- Exercise objective -
The listing below is to be reproduced in full, character for character.

- Information supplied -
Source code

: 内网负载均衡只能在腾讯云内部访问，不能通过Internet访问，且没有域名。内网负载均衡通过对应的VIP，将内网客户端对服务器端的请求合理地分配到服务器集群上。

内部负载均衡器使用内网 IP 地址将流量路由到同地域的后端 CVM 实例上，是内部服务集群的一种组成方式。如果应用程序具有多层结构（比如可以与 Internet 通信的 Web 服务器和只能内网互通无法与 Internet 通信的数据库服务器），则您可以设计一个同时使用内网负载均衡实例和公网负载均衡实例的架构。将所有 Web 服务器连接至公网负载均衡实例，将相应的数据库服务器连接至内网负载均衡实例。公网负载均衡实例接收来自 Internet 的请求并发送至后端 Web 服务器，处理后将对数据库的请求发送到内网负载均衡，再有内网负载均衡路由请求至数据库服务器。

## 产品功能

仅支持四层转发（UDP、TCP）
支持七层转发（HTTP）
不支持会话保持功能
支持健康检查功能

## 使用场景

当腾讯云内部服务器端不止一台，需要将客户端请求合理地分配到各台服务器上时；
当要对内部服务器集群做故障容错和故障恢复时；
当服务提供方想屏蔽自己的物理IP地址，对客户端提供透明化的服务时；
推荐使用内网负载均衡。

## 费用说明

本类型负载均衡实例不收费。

- Answer for the task -
Source code

: 内网负载均衡只能在腾讯云内部访问，不能通过Internet访问，且没有域名。内网负载均衡通过对应的VIP，将内网客户端对服务器端的请求合理地分配到服务器集群上。

内部负载均衡器使用内网 IP 地址将流量路由到同地域的后端 CVM 实例上，是内部服务集群的一种组成方式。如果应用程序具有多层结构（比如可以与 Internet 通信的 Web 服务器和只能内网互通无法与 Internet 通信的数据库服务器），则您可以设计一个同时使用内网负载均衡实例和公网负载均衡实例的架构。将所有 Web 服务器连接至公网负载均衡实例，将相应的数据库服务器连接至内网负载均衡实例。公网负载均衡实例接收来自 Internet 的请求并发送至后端 Web 服务器，处理后将对数据库的请求发送到内网负载均衡，再有内网负载均衡路由请求至数据库服务器。

## 产品功能

仅支持四层转发（UDP、TCP）
支持七层转发（HTTP）
不支持会话保持功能
支持健康检查功能

## 使用场景

当腾讯云内部服务器端不止一台，需要将客户端请求合理地分配到各台服务器上时；
当要对内部服务器集群做故障容错和故障恢复时；
当服务提供方想屏蔽自己的物理IP地址，对客户端提供透明化的服务时；
推荐使用内网负载均衡。

## 费用说明

本类型负载均衡实例不收费。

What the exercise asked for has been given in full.